Зелменяне - [20]

Шрифт
Интервал

Он был взбудоражен. Он гонял отца с одного края крыши на другой. И нельзя сказать, чтобы дяде Иче не нравилась эта игра. Ему это как раз нравилось, потому что дядя Ича по натуре был чем-то больше, нежели портной, и когда еще могла представиться такая возможность погулять по крыше и не быть обязанным оправдываться перед кем-нибудь…

Моросил грязный дождик, в то время как они лежали скрючившись на мокрой крыше, возле трубы, и вбивали последние гвозди в антенну.

Фалк спросил:

— Ты советскую власть признаешь или нет?

— А как же?

— Так почему ты не подстригаешь бороду? Ведь с нее капает.

— По правде говоря, если бы я снял бороду, я бы намного помолодел, но совестно, знаешь, перед людьми.

— Обыватель остается обывателем! — сказал Фалк трубе.

— Откровенно говоря, — оправдывался дядя Ича, — я ее немножко все же подстригаю: то тут отхвачу, то там. Нельзя же сразу!..

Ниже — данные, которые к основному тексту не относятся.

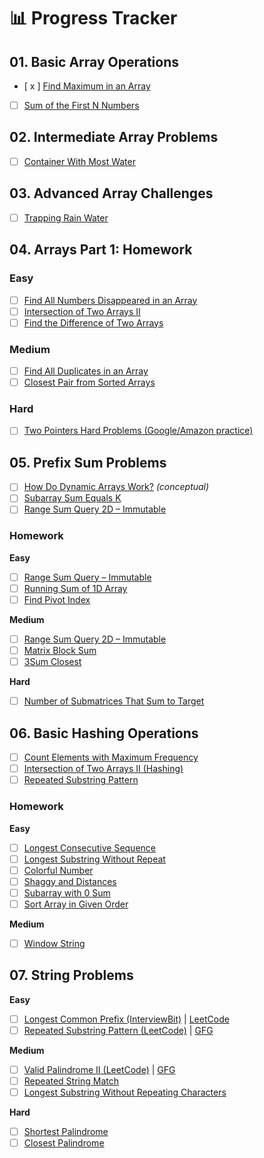 # 📊 Progress Tracker

## 01. Basic Array Operations
- [ x ] [Find Maximum in an Array](https://www.geeksforgeeks.org/problems/largest-element-in-array4009/0)
- [ ] [Sum of the First N Numbers](https://leetcode.com/problems/sum-of-square-numbers/)

## 02. Intermediate Array Problems
- [ ] [Container With Most Water](https://leetcode.com/problems/container-with-most-water/)

## 03. Advanced Array Challenges
- [ ] [Trapping Rain Water](https://leetcode.com/problems/trapping-rain-water/)

## 04. Arrays Part 1: Homework
### Easy
- [ ] [Find All Numbers Disappeared in an Array](https://leetcode.com/problems/find-all-numbers-disappeared-in-an-array/)
- [ ] [Intersection of Two Arrays II](https://leetcode.com/problems/intersection-of-two-arrays-ii/)
- [ ] [Find the Difference of Two Arrays](https://leetcode.com/problems/find-the-difference-of-two-arrays/)

### Medium
- [ ] [Find All Duplicates in an Array](https://leetcode.com/problems/find-all-duplicates-in-an-array/)
- [ ] [Closest Pair from Sorted Arrays](https://www.interviewbit.com/problems/closest-pair-from-sorted-arrays/)

### Hard
- [ ] [Two Pointers Hard Problems (Google/Amazon practice)](https://www.interviewbit.com/courses/programming/two-pointers/)

## 05. Prefix Sum Problems
- [ ] [How Do Dynamic Arrays Work?](https://www.geeksforgeeks.org/how-do-dynamic-arrays-work/) *(conceptual)*
- [ ] [Subarray Sum Equals K](https://leetcode.com/problems/subarray-sum-equals-k/)
- [ ] [Range Sum Query 2D – Immutable](https://leetcode.com/problems/range-sum-query-2d-immutable/)

### Homework
**Easy**
- [ ] [Range Sum Query – Immutable](https://leetcode.com/problems/range-sum-query-immutable/)
- [ ] [Running Sum of 1D Array](https://leetcode.com/problems/running-sum-of-1d-array/)
- [ ] [Find Pivot Index](https://leetcode.com/problems/find-pivot-index/)

**Medium**
- [ ] [Range Sum Query 2D – Immutable](https://leetcode.com/problems/range-sum-query-2d-immutable/)
- [ ] [Matrix Block Sum](https://leetcode.com/problems/matrix-block-sum/)
- [ ] [3Sum Closest](https://leetcode.com/problems/3sum-closest/)

**Hard**
- [ ] [Number of Submatrices That Sum to Target](https://leetcode.com/problems/number-of-submatrices-that-sum-to-target/)

## 06. Basic Hashing Operations
- [ ] [Count Elements with Maximum Frequency](https://leetcode.com/problems/count-elements-with-maximum-frequency/)
- [ ] [Intersection of Two Arrays II (Hashing)](https://leetcode.com/problems/intersection-of-two-arrays-ii/)
- [ ] [Repeated Substring Pattern](https://leetcode.com/problems/repeated-substring-pattern/)

### Homework
**Easy**
- [ ] [Longest Consecutive Sequence](https://www.interviewbit.com/problems/longest-consecutive-sequence/)
- [ ] [Longest Substring Without Repeat](https://www.interviewbit.com/problems/longest-substring-without-repeat/)
- [ ] [Colorful Number](https://www.interviewbit.com/problems/colorful-number/)
- [ ] [Shaggy and Distances](https://www.interviewbit.com/problems/shaggy-and-distances/)
- [ ] [Subarray with 0 Sum](https://www.interviewbit.com/problems/sub-array-with-0-sum/)
- [ ] [Sort Array in Given Order](https://www.interviewbit.com/problems/sort-array-in-given-order/)

**Medium**
- [ ] [Window String](https://www.interviewbit.com/problems/window-string/)

## 07. String Problems
**Easy**
- [ ] [Longest Common Prefix (InterviewBit)](https://www.interviewbit.com/problems/longest-common-prefix/) | [LeetCode](https://leetcode.com/problems/longest-common-prefix/)
- [ ] [Repeated Substring Pattern (LeetCode)](https://leetcode.com/problems/repeated-substring-pattern/) | [GFG](https://www.geeksforgeeks.org/period-of-a-string/)

**Medium**
- [ ] [Valid Palindrome II (LeetCode)](https://leetcode.com/problems/valid-palindrome-ii/) | [GFG](https://www.geeksforgeeks.org/minimum-insertions-to-form-a-palindrome-dp-28/)
- [ ] [Repeated String Match](https://leetcode.com/problems/repeated-string-match/)
- [ ] [Longest Substring Without Repeating Characters](https://leetcode.com/problems/longest-substring-without-repeating-characters/)

**Hard**
- [ ] [Shortest Palindrome](https://leetcode.com/problems/shortest-palindrome/)
- [ ] [Closest Palindrome](https://leetcode.com/problems/find-the-closest-palindrome/)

Потом, когда они сошли с крыши, на ней осталась торчать жердь, уходящая в небо, чтобы ловить сладостные звуки всего мира.

Теперь, когда конденсаторы наполнятся электричеством, во двор польется музыка, как ливень из тучи, и все потонет в этой музыке.

Так думал Фалк.

Но прошло немало дней, а в наушниках только жалобно плакали далекие, хриплые ветры. Слышна была осенняя непогода в европейских странах.

За эти несколько дней Фалк осунулся. Он то и дело выбегал из дома на улицу; вот он на крыше, а вот он уже копает где-нибудь за окном яму, щупает провода и лижет их языком.

Положение ухудшалось тем, что враг уже стал злорадствовать.

* * *

Дядя Зиша как-то за едой заявил, что если Фалк даже станет на голову, все равно у него радио не заговорит, потому что для этого нужно, кроме всего прочего, установить маятник.

— Я часовщик, — сказал он, — и этим вещам пусть меня не учат. Тебе кажется, что и часы ходят сами по себе? Ничего подобного — кроме всего прочего, им нужен маятник.

Больше дядя Зиша не говорил, но его слово всегда оставляло впечатление, и вот Фалку стали потихоньку вдалбливать насчет маятника.

— Повесь маятник, — умоляли его, — не будь упрямцем!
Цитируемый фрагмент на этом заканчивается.